A new US$500 million campus in Tampines in the eastern part of the island will more than double the company’s advanced cleanroom capacity in Singapore.
The facility is aimed at serving chipmakers that are expanding production to meet growing artificial intelligence-driven demand.
“The computing demand being driven by AI is increasing a significant amount,” said Gary Dickerson, president and CEO of Applied Materials in an interview with The Business Times.
“We’ve been in Singapore for 35 years, building our manufacturing capability and a significant portion of our revenue comes from here today.
“So to be ready for this increased demand, we’ve made significant investments, and I believe that this is going to continue to increase going forward.”
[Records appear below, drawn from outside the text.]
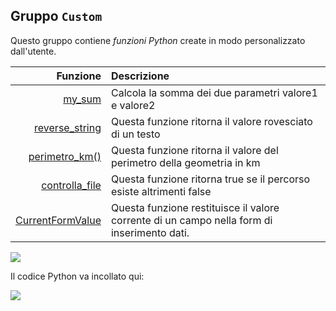 ## Gruppo `Custom`

Questo gruppo contiene _funzioni Python_ create in modo personalizzato dall'utente.

 Funzione  | Descrizione
----------:|:-----------
[my_sum](funzioni/my_sum.md)|Calcola la somma dei due parametri valore1 e valore2
[reverse_string](funzioni/reverse_string.md)|Questa funzione ritorna il valore rovesciato di un testo
[perimetro_km()](funzioni/perimetro_km().md)|Questa funzione ritorna il valore del perimetro della geometria in km 
[controlla_file](funzioni/controlla_file.md)|Questa funzione ritorna true se il percorso esiste altrimenti false
[CurrentFormValue](funzioni/CurrentFormValue.md)|Questa funzione restituisce il valore corrente di un campo nella form di inserimento dati.


![](/img/custom/gruppo_custom1.png)

Il codice Python va incollato qui:

![](/img/custom/editor_funzioni1.png)

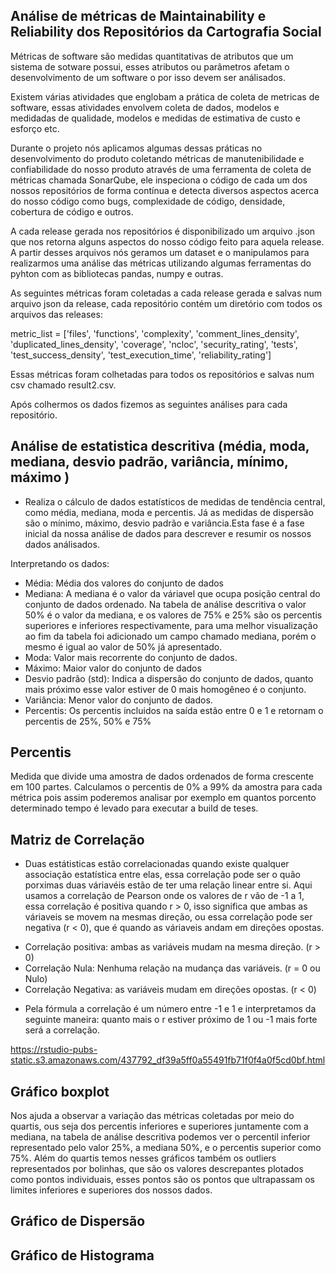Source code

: ## Análise de métricas de Maintainability e Reliability dos Repositórios da Cartografia Social

Métricas de software são medidas quantitativas de atributos que um sistema de sotware possui, esses atributos ou parâmetros afetam  o desenvolvimento de um software o por isso devem ser análisados. 

Existem várias atividades que englobam a prática de coleta de metricas de software, essas atividades envolvem coleta de dados, modelos e medidadas de qualidade, modelos e medidas de estimativa de custo e esforço etc.

Durante o projeto nós aplicamos algumas dessas práticas no desenvolvimento do produto coletando métricas de manutenibilidade e confiabilidade do nosso produto através de uma ferramenta de coleta de métricas chamada SonarQube, ele inspeciona o código de cada um dos nossos repositórios de forma contínua e detecta diversos aspectos acerca do nosso código como bugs, complexidade de código, densidade, cobertura de código e outros.

A cada release gerada nos repositórios é disponibilizado um arquivo .json que nos retorna alguns aspectos do nosso código feito para aquela release. A partir desses arquivos nós geramos um dataset e o manipulamos para realizarmos uma análise das métricas utilizando algumas ferramentas do pyhton com as bibliotecas pandas, numpy e outras.

As seguintes métricas foram coletadas a cada release gerada e salvas num arquivo json da release, cada repositório contém um diretório com todos os arquivos das releases:

metric_list = ['files',
               'functions',
               'complexity',
               'comment_lines_density',
               'duplicated_lines_density',
               'coverage',
               'ncloc',
               'security_rating',
               'tests',
               'test_success_density',
               'test_execution_time',
               'reliability_rating']

Essas métricas foram colhetadas para todos os repositórios e salvas num csv chamado result2.csv.

Após colhermos os dados fizemos as seguintes análises para cada repositório.

## Análise de estatistica descritiva (média, moda, mediana, desvio padrão, variância, mínimo, máximo )

- Realiza o cálculo de dados estatísticos de medidas de tendência central, como média, mediana, moda e percentis. Já as medidas de dispersão são o mínimo, máximo, desvio padrão e variância.Esta fase é a fase inicial da nossa análise de dados para descrever e resumir os nossos dados análisados.

Interpretando os dados:

- Média: Média dos valores do conjunto de dados
- Mediana: A mediana é o valor da váriavel que ocupa posição central do conjunto de dados ordenado. Na tabela de análise descritiva o valor 50% é o valor da mediana, e os valores de 75% e 25% são os percentis superiores e inferiores respectivamente, para uma melhor visualização ao fim da tabela foi adicionado um campo chamado mediana, porém o mesmo é igual ao valor de 50% já apresentado.
- Moda: Valor mais recorrente do conjunto de dados.
- Máximo: Maior valor do conjunto de dados
- Desvio padrão (std): Indica a dispersão do conjunto de dados, quanto mais próximo esse valor estiver de 0 mais homogêneo é o conjunto.
- Variância: Menor valor do conjunto de dados.
- Percentis: Os percentis incluidos na saída estão entre 0 e 1 e retornam o percentis de 25%, 50% e 75%


## Percentis

Medida que divide uma amostra de dados ordenados de forma crescente em 100 partes. Calculamos o percentis de 0% a 99% da amostra para cada métrica pois assim poderemos analisar por exemplo em quantos porcento determinado tempo é levado para executar a build de teses. 

## Matriz de Correlação

* Duas estátisticas estão correlacionadas quando existe qualquer associação estatística entre elas, essa correlação pode ser o quão porximas duas váriavéis estão de ter uma relação linear entre si. Aqui usamos a correlação de Pearson onde os valores de r vão de -1 a 1, essa correlação é positiva quando r > 0, isso significa que ambas as váriaveis se movem na mesmas direção, ou essa correlação pode ser negativa (r < 0), que é quando as váriaveis andam em direções opostas.

- Correlação positiva: ambas as variáveis mudam na mesma direção. (r > 0)
 - Correlação Nula: Nenhuma relação na mudança das variáveis. (r = 0 ou Nulo)
- Correlação Negativa: as variáveis mudam em direções opostas. (r < 0)

* Pela fórmula a correlação é um número entre -1 e 1 e interpretamos da seguinte maneira: quanto mais o r estiver próximo de 1 ou -1 mais forte será a correlação.

https://rstudio-pubs-static.s3.amazonaws.com/437792_df39a5ff0a55491fb71f0f4a0f5cd0bf.html


## Gráfico boxplot

Nos ajuda a observar a variação das métricas coletadas por meio do quartis, ous seja dos percentis inferiores e superiores juntamente com a mediana, na tabela de análise descritiva podemos ver o percentil inferior representado pelo valor 25%, a mediana 50%, e o percentis superior como 75%. Além do quartis temos nesses gráficos também os outliers representados por bolinhas, que são os valores descrepantes plotados como pontos individuais, esses pontos são os pontos que ultrapassam os limites inferiores e superiores dos nossos dados. 

## Gráfico de Dispersão


## Gráfico de Histograma

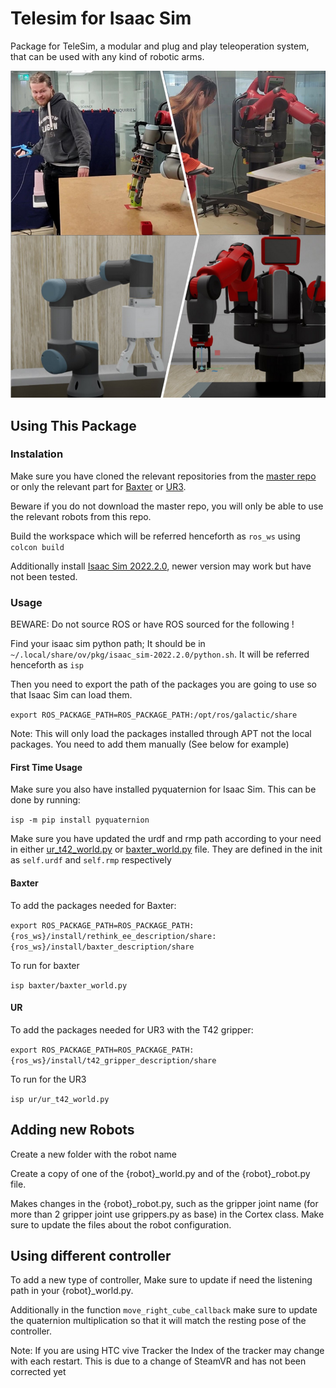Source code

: # Telesim for Isaac Sim

Package for TeleSim, a modular and plug and play teleoperation system, that can be used with any kind of robotic arms.

![picture](docs/images/teleop_system_robots.png)

## Using This Package

### Instalation

Make sure you have cloned the relevant repositories from the [master repo](https://github.com/09ubberboy90/telesim_pnp) or only the relevant part for [Baxter](https://github.com/09ubberboy90/telesim_pnp_baxter.git) or [UR3](https://github.com/09ubberboy90/telesim_pnp_ur.git).

Beware if you do not download the master repo, you will only be able to use the relevant robots from this repo.

Build the workspace which will be referred henceforth as `ros_ws` using `colcon build`

Additionally install [Isaac Sim 2022.2.0](https://docs.omniverse.nvidia.com/isaacsim/latest/install_workstation.html), newer version may work but have not been tested.

### Usage

BEWARE: Do not source ROS or have ROS sourced for the following !

Find your isaac sim python path; It should be in `~/.local/share/ov/pkg/isaac_sim-2022.2.0/python.sh`. It will be referred henceforth as `isp`

Then you need to export the path of the packages you are going to use so that Isaac Sim can load them.

`export ROS_PACKAGE_PATH=ROS_PACKAGE_PATH:/opt/ros/galactic/share`

Note: This will only load the packages installed through APT not the local packages. You need to add them manually (See below for example)

#### First Time Usage

Make sure you also have installed pyquaternion for Isaac Sim. This can be done by running:

`isp -m pip install pyquaternion`

Make sure you have updated the urdf and rmp path according to your need in either [ur_t42_world.py](ur3/ur_t42_world.py) or [baxter_world.py](baxter/baxter_world.py) file. They are defined in the init as `self.urdf` and `self.rmp` respectively

#### Baxter

To add the packages needed for Baxter:

`export ROS_PACKAGE_PATH=ROS_PACKAGE_PATH:{ros_ws}/install/rethink_ee_description/share:{ros_ws}/install/baxter_description/share`

To run for baxter

`isp baxter/baxter_world.py`

#### UR

To add the packages needed for UR3 with the T42 gripper:

`export ROS_PACKAGE_PATH=ROS_PACKAGE_PATH:{ros_ws}/install/t42_gripper_description/share`

To run for the UR3

`isp ur/ur_t42_world.py`

## Adding new Robots

Create a new folder with the robot name

Create a copy of one of the {robot}_world.py and of the {robot}_robot.py file.

Makes changes in the {robot}_robot.py, such as the gripper joint name (for more than 2 gripper joint use grippers.py as base) in the Cortex class. Make sure to update the files about the robot configuration.

## Using different controller

To add a new type of controller, Make sure to update if need the listening path in your {robot}_world.py.

Additionally in the function `move_right_cube_callback` make sure to update the quaternion multiplication so that it will match the resting pose of the controller.

Note: If you are using HTC vive Tracker the Index of the tracker may change with each restart. This is due to a change of SteamVR and has not been corrected yet
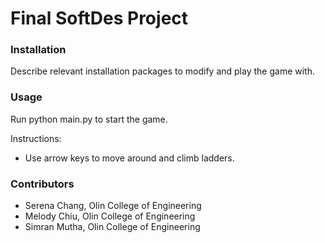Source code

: # Final SoftDes Project

### Installation
Describe relevant installation packages to modify and play the game with.

### Usage
Run python main.py to start the game.

Instructions:

* Use arrow keys to move around and climb ladders.

### Contributors
- Serena Chang, Olin College of Engineering
- Melody Chiu, Olin College of Engineering
- Simran Mutha, Olin College of Engineering
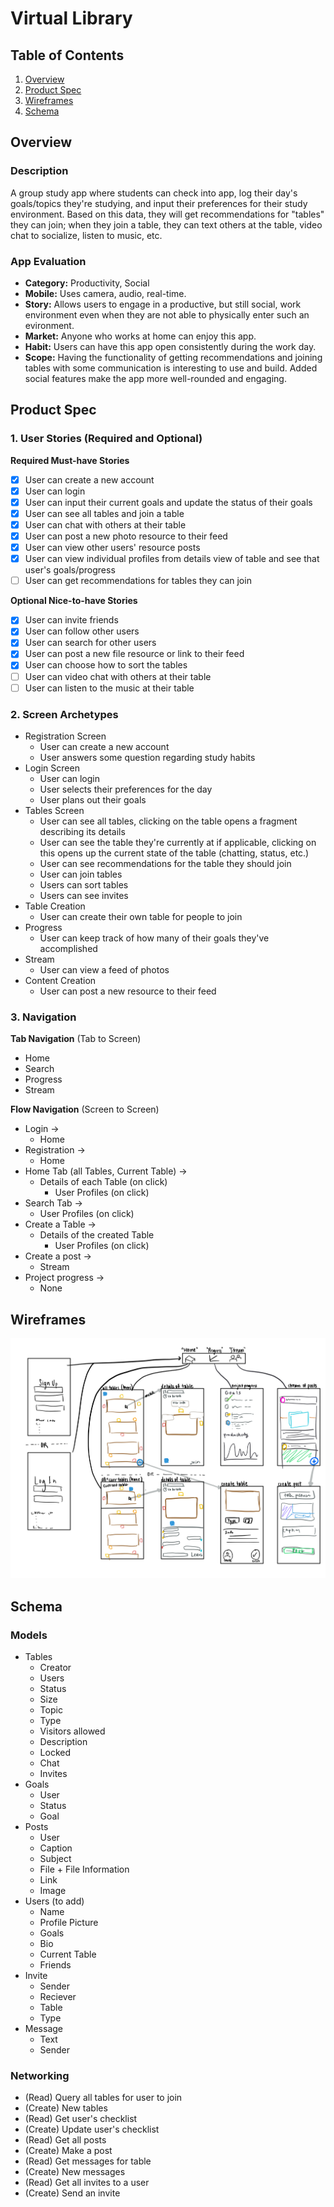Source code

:# Virtual Library

## Table of Contents
1. [Overview](#Overview)
1. [Product Spec](#Product-Spec)
1. [Wireframes](#Wireframes)
2. [Schema](#Schema)

## Overview
### Description
A group study app where students can check into app, log their day's goals/topics they're studying, and input their preferences for their study environment. Based on this data, they will get recommendations for "tables" they can join; when they join a table, they can text others at the table, video chat to socialize, listen to music, etc.

### App Evaluation

- **Category:** Productivity, Social
- **Mobile:** Uses camera, audio, real-time.
- **Story:** Allows users to engage in a productive, but still social, work environment even when they are not able to physically enter such an evironment.
- **Market:** Anyone who works at home can enjoy this app.
- **Habit:** Users can have this app open consistently during the work day.
- **Scope:** Having the functionality of getting recommendations and joining tables with some communication is interesting to use and build. Added social features make the app more well-rounded and engaging.

## Product Spec

### 1. User Stories (Required and Optional)

**Required Must-have Stories**

* [x] User can create a new account
* [x] User can login
* [x] User can input their current goals and update the status of their goals
* [x] User can see all tables and join a table
* [x] User can chat with others at their table
* [x] User can post a new photo resource to their feed
* [x] User can view other users' resource posts
* [x] User can view individual profiles from details view of table and see that user's goals/progress
* [ ] User can get recommendations for tables they can join

**Optional Nice-to-have Stories**

* [x] User can invite friends
* [x] User can follow other users
* [x] User can search for other users
* [x] User can post a new file resource or link to their feed
* [x] User can choose how to sort the tables
* [ ] User can video chat with others at their table
* [ ] User can listen to the music at their table

### 2. Screen Archetypes

* Registration Screen
   * User can create a new account
   * User answers some question regarding study habits
* Login Screen
   * User can login
   * User selects their preferences for the day
   * User plans out their goals
* Tables Screen
   * User can see all tables, clicking on the table opens a fragment describing its details
   * User can see the table they're currently at if applicable, clicking on this opens up the current state of the table (chatting, status, etc.)
   * User can see recommendations for the table they should join
   * User can join tables
   * Users can sort tables
   * Users can see invites
* Table Creation
   * User can create their own table for people to join
* Progress
   * User can keep track of how many of their goals they've accomplished
* Stream
   * User can view a feed of photos
* Content Creation
   * User can post a new resource to their feed

### 3. Navigation

**Tab Navigation** (Tab to Screen)

* Home
* Search
* Progress
* Stream

**Flow Navigation** (Screen to Screen)

* Login ->
   * Home
* Registration ->
   * Home
* Home Tab (all Tables, Current Table) ->
   * Details of each Table (on click)
      * User Profiles (on click)
* Search Tab ->
   * User Profiles (on click)
* Create a Table ->
   * Details of the created Table
      * User Profiles (on click)
* Create a post ->
   * Stream
* Project progress ->
   * None

## Wireframes

<img src='wireframes.png' title='Wireframes' width='' alt='Wireframes' />

## Schema

### Models
* Tables
    * Creator
    * Users
    * Status
    * Size
    * Topic
    * Type
    * Visitors allowed
    * Description
    * Locked
    * Chat
    * Invites
* Goals
    * User
    * Status
    * Goal
* Posts
    * User
    * Caption
    * Subject
    * File + File Information
    * Link
    * Image
* Users (to add)
    * Name
    * Profile Picture
    * Goals
    * Bio
    * Current Table
    * Friends
* Invite
    * Sender
    * Reciever
    * Table
    * Type
* Message
    * Text
    * Sender

### Networking
* (Read) Query all tables for user to join
* (Create) New tables
* (Read) Get user's checklist
* (Create) Update user's checklist
* (Read) Get all posts
* (Create) Make a post
* (Read) Get messages for table
* (Create) New messages
* (Read) Get all invites to a user
* (Create) Send an invite
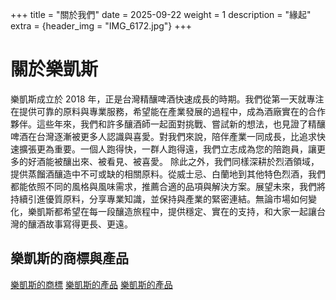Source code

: +++
title = "關於我們"
date = 2025-09-22
weight = 1
description = "緣起"
extra = {header_img = "IMG_6172.jpg"}
+++

# 關於樂凱斯
樂凱斯成立於 2018 年，正是台灣精釀啤酒快速成長的時期。我們從第一天就專注在提供可靠的原料與專業服務，希望能在產業發展的過程中，成為酒廠實在的合作夥伴。這些年來，我們和許多釀酒師一起面對挑戰、嘗試新的想法，也見證了精釀啤酒在台灣逐漸被更多人認識與喜愛。對我們來說，陪伴產業一同成長，比追求快速擴張更為重要。一個人跑得快，一群人跑得遠，我們立志成為您的陪跑員，讓更多的好酒能被釀出來、被看見、被喜愛。
除此之外，我們同樣深耕於烈酒領域，提供蒸餾酒釀造中不可或缺的相關原料。從威士忌、白蘭地到其他特色烈酒，我們都能依照不同的風格與風味需求，推薦合適的品項與解決方案。展望未來，我們將持續引進優質原料，分享專業知識，並保持與產業的緊密連結。無論市場如何變化，樂凱斯都希望在每一段釀造旅程中，提供穩定、實在的支持，和大家一起讓台灣的釀酒故事寫得更長、更遠。

## 樂凱斯的商標與產品
<div class="gallery">
      <a href="/img/trademark.png" data-ngthumb="/img/trademark.png">樂凱斯的商標</a>
      <a href="/img/IMG_1884.jpg" data-ngthumb="/img/IMG_1884.jpg">樂凱斯的產品</a>
      <a href="/img/35A0076.jpg" data-ngthumb="/img/35A0076.jpg">樂凱斯的產品</a>
</div>

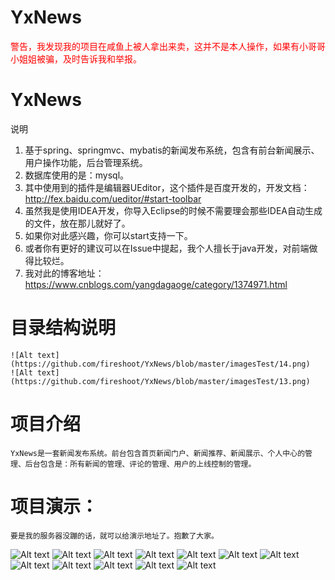 # YxNews

<font color="red">警告，我发现我的项目在咸鱼上被人拿出来卖，这并不是本人操作，如果有小哥哥小姐姐被骗，及时告诉我和举报。</font>

# YxNews
说明
1.	基于spring、springmvc、mybatis的新闻发布系统，包含有前台新闻展示、用户操作功能，后台管理系统。
2.	数据库使用的是：mysql。
3.	其中使用到的插件是编辑器UEditor，这个插件是百度开发的，开发文档：http://fex.baidu.com/ueditor/#start-toolbar
4.	虽然我是使用IDEA开发，你导入Eclipse的时候不需要理会那些IDEA自动生成的文件，放在那儿就好了。
5.	如果你对此感兴趣，你可以start支持一下。
6.	或者你有更好的建议可以在Issue中提起，我个人擅长于java开发，对前端做得比较烂。
7.	我对此的博客地址：https://www.cnblogs.com/yangdagaoge/category/1374971.html


# 目录结构说明
	![Alt text](https://github.com/fireshoot/YxNews/blob/master/imagesTest/14.png)
	![Alt text](https://github.com/fireshoot/YxNews/blob/master/imagesTest/13.png)
	
	
# 项目介绍
	YxNews是一套新闻发布系统。前台包含首页新闻门户、新闻推荐、新闻展示、个人中心的管理、后台包含是：所有新闻的管理、评论的管理、用户的上线控制的管理。

# 项目演示：
	要是我的服务器没蹦的话，就可以给演示地址了。抱歉了大家。
![Alt text](https://github.com/fireshoot/YxNews/blob/master/imagesTest/1.png)
![Alt text](https://github.com/fireshoot/YxNews/blob/master/imagesTest/2.png)
![Alt text](https://github.com/fireshoot/YxNews/blob/master/imagesTest/3.png)
![Alt text](https://github.com/fireshoot/YxNews/blob/master/imagesTest/4.png)
![Alt text](https://github.com/fireshoot/YxNews/blob/master/imagesTest/5.png)
![Alt text](https://github.com/fireshoot/YxNews/blob/master/imagesTest/6.png)
![Alt text](https://github.com/fireshoot/YxNews/blob/master/imagesTest/7.png)
![Alt text](https://github.com/fireshoot/YxNews/blob/master/imagesTest/8.png)
![Alt text](https://github.com/fireshoot/YxNews/blob/master/imagesTest/9.png)
![Alt text](https://github.com/fireshoot/YxNews/blob/master/imagesTest/10.png)
![Alt text](https://github.com/fireshoot/YxNews/blob/master/imagesTest/11.png)
![Alt text](https://github.com/fireshoot/YxNews/blob/master/imagesTest/12.png)
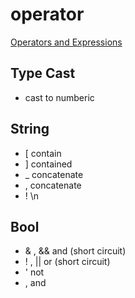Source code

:# operator

[Operators and Expressions](https://docs.intersystems.com/latest/csp/docbook/DocBook.UI.Page.cls?KEY=GCOS_operators)

## Type Cast

+ cast to numberic

## String

- [ contain
- ] contained
- _ concatenate
- , concatenate
- ! \n

## Bool

- & , && and (short circuit)
- ! , || or (short circuit)
- ' not
- , and
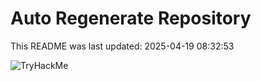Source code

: # Auto Regenerate Repository

This README was last updated: 2025-04-19 08:32:53

 ![TryHackMe](https://tryhackme.com/badge/533634)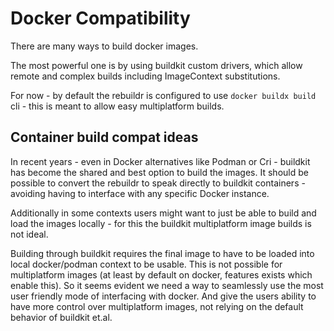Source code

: # Docker Compatibility

There are many ways to build docker images. 

The most powerful one is by using buildkit custom drivers, which allow remote and complex builds including ImageContext substitutions.

For now - by default the rebuildr is configured to use `docker buildx build` cli - this is meant to allow easy multiplatform builds.

## Container build compat ideas

In recent years - even in Docker alternatives like Podman or Cri - buildkit has become the shared and best option to build the images.
It should be possible to convert the rebuildr to speak directly to buildkit containers - avoiding having to interface with any specific Docker instance.

Additionally in some contexts users might want to just be able to build and load the images locally - for this the buildkit multiplatform image builds is not ideal.

Building through buildkit requires the final image to have to be loaded into local docker/podman context to be usable. This is not possible for multiplatform images (at least by default on docker, features exists which enable this). So it seems evident we need a way to seamlessly use the most user friendly mode of interfacing with docker. And give the users ability to have more control over multiplatform images, not relying on the default behavior of buildkit et.al.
Speaking at the opening of the Tampines campus, Deputy Prime Minister Gan Kim Yong said that Applied Materials’ investment in the city-state is a “strong affirmation of (its) confidence in Singapore as a trusted partner to grow its business, serve global customers and build capabilities for the future”.
DPM Gan explained that Singapore is going “beyond being an open, connected and efficient hub” to being a “trusted, innovative and resilient base for companies to grow from, especially in fast-growing sectors such as semiconductors”.
Applied Materials provides manufacturing equipment, services and software that are used by chipmakers to produce many of the world’s semiconductor chips and advanced displays.
The company’s operation in Singapore is its largest outside the US, and sits close to its sources of revenue.
Applied Materials reported revenue of US$7.91 billion for the three months ended Apr 26, up 11 per cent from the same period a year earlier. More than 80 per cent of its revenue is concentrated in Taiwan, South Korea, China and Japan, the company’s latest quarterly report showed.
The company has been present in Singapore since 1991, starting with sales and service operations before expanding into manufacturing, logistics and supply chain from 2010.
Applied Materials employs about 4,000 people in South-east Asia. The Singapore expansion is expected to add 1,000 new jobs in the city-state over the next 12 months.
The company also announced on Wednesday partnerships with the National University of Singapore and the Singapore Institute of Technology to build AI-ready talent for the industry.
The semiconductor industry contributes close to 6 per cent of Singapore’s GDP. The sector in the city-state is a key node in the global supply chain, producing about 20 per cent of global semiconductor manufacturing equipment and about 10 per cent of the world’s chips.
Many of the world’s top chipmakers for both logic and memory chips, including Taiwan Semiconductor Manufacturing Co and Micron, have significant manufacturing capacity in Asia.
These chipmakers have benefited from the strong AI demand, which has been a tailwind for them, in turn also supporting Applied Materials.
In an earlier fireside chat with reporters and analysts, Dickerson said that he believes AI is an “incredibly transformational technology”, and that the world is just in the “early innings” of this inflection.
He explained that the current buzz surrounding agentic AI will drive near-term demand, while future developments in physical AI, such as robotics, will drive demand further down the line.